A joint effort by the University of Basel and the University Hospital Basel involved collecting and analyzing patient samples containing unknown bacteria since 2014. Through this initiative, the researchers have identified over thirty new species of bacteria, some linked to clinically significant infections.
In analyzing 61 unknown bacterial pathogens found in blood or tissue samples from patients with various medical conditions, conventional laboratory methods like mass spectroscopy or sequencing a small part of the bacterial genome were unsuccessful. To address this, the researchers adopted a method that sequences the complete genetic material of the bacteria, a technique available only in recent years. The team then used an online tool to compare the genetic sequences with known strains.
Out of the 61 bacteria examined, 35 were previously unidentified. The remaining 26 strains were deemed challenging to identify because their genome sequences had recently been added to databases or a correct taxonomic description of the pathogens had been created only newly. An assessment of patient data revealed that seven of the 35 new strains were clinically relevant, indicating their potential to cause bacterial infections in humans.
The microbiologist Dr. Daniel Goldenberger said, “Such direct links between newly identified species of bacteria and their clinical relevance have rarely been published in the past.”
“Most newly identified species belong to the Corynebacterium and Schaalia genera, both gram-positive bacilli.
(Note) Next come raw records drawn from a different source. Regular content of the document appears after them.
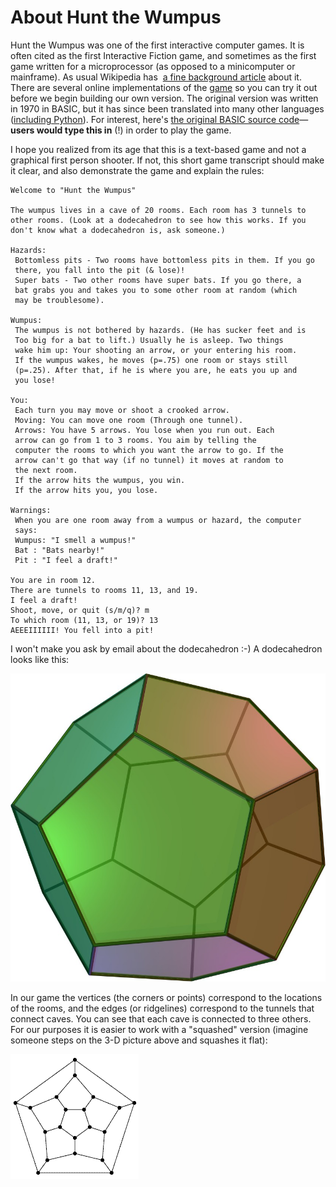 # About Hunt the Wumpus

Hunt the Wumpus was one of the first interactive computer games. It is
often cited as the first Interactive Fiction game, and sometimes as the
first game written for a microprocessor (as opposed to a minicomputer or
mainframe). As usual Wikipedia has  [a fine background
article](https://en.wikipedia.org/wiki/Hunt_the_Wumpus) about it. There are
several online implementations of the [game](http://www.dreamcodex.com/wumpus.php)
so you can try it out before we begin building our own version. The original
version was written in 1970 in BASIC, but it has since been translated into many
other languages ([including Python](http://granite.sru.edu/~conlon/python_page.html)).
For interest, here's
[the original BASIC source code](http://www.atariarchives.org/morebasicgames/showpage.php?page=179)—
**users would type this in** (!) in order to play the game.

I hope you realized from its age that this is a text-based game and not
a graphical first person shooter. If not, this short game transcript
should make it clear, and also demonstrate the game and explain the
rules:

```plaintext
Welcome to "Hunt the Wumpus"
 
The wumpus lives in a cave of 20 rooms. Each room has 3 tunnels to
other rooms. (Look at a dodecahedron to see how this works. If you
don't know what a dodecahedron is, ask someone.)
 
Hazards:
 Bottomless pits - Two rooms have bottomless pits in them. If you go
 there, you fall into the pit (& lose)!
 Super bats - Two other rooms have super bats. If you go there, a
 bat grabs you and takes you to some other room at random (which
 may be troublesome).
 
Wumpus:
 The wumpus is not bothered by hazards. (He has sucker feet and is
 Too big for a bat to lift.) Usually he is asleep. Two things
 wake him up: Your shooting an arrow, or your entering his room.
 If the wumpus wakes, he moves (p=.75) one room or stays still
 (p=.25). After that, if he is where you are, he eats you up and
 you lose!
 
You:
 Each turn you may move or shoot a crooked arrow.
 Moving: You can move one room (Through one tunnel).
 Arrows: You have 5 arrows. You lose when you run out. Each
 arrow can go from 1 to 3 rooms. You aim by telling the
 computer the rooms to which you want the arrow to go. If the
 arrow can't go that way (if no tunnel) it moves at random to
 the next room.
 If the arrow hits the wumpus, you win.
 If the arrow hits you, you lose.
 
Warnings:
 When you are one room away from a wumpus or hazard, the computer
 says:
 Wumpus: "I smell a wumpus!"
 Bat : "Bats nearby!"
 Pit : "I feel a draft!"
 
You are in room 12.
There are tunnels to rooms 11, 13, and 19.
I feel a draft!
Shoot, move, or quit (s/m/q)? m
To which room (11, 13, or 19)? 13
AEEEIIIIII! You fell into a pit!
```

I won't make you ask by email about the dodecahedron :-) A dodecahedron looks like this:

![A dodecahedron](03_dodecahedron.jpg)

In our game the vertices (the corners or points) correspond to the
locations of the rooms, and the edges (or ridgelines) correspond to the
tunnels that connect caves. You can see that each cave is connected to
three others. For our purposes it is easier to work with a "squashed"
version (imagine someone steps on the 3-D picture above and squashes it
flat):

![.](03_dodecahedron.gif)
Many species in these two genera are found in the natural human skin microbiome and the mucosa. This is why they are frequently underestimated, and research into them is sparse. However, they can cause infections when they enter the bloodstream – due to a tumor, for example.”
One of the pathogens that proved challenging to identify may also be clinically relevant. It was discovered in the inflamed thumb of a patient following a dog bite, and a Canadian research group has isolated the same bacterium from wounds caused by dog or cat bites. Dr. Goldenberger suggests that it could be an emerging pathogen that requires monitoring. In 2022, Canadian researchers named this bacterium Vandammella animalimorsus (animal bite Vandammella).
The Basel research team is also in the process of naming their new species. Collaborating with Professor Peter Vandamme from the University of Ghent, an expert in bacteria classification, they have already named two of the bacteria. One is Pseudoclavibacter triregionum, reflecting Basel’s location near the borders of Switzerland, France, and Germany.
The project initiated by Daniel Goldenberger’s team is ongoing, and the researchers are far from completing their work. They persistently collect and sequence unknown pathogens from patient samples at the University Hospital Basel. To date, they have identified more than twenty additional new species as part of this ongoing effort.
Dr. Goldenberger said, “We have noticed a major dynamic here: thanks to technological advances in bacteriology, much more is being published about newly discovered species of bacteria. This development will make it easier in future to correctly diagnose infections caused by rare pathogens and treat them effectively from the outset.”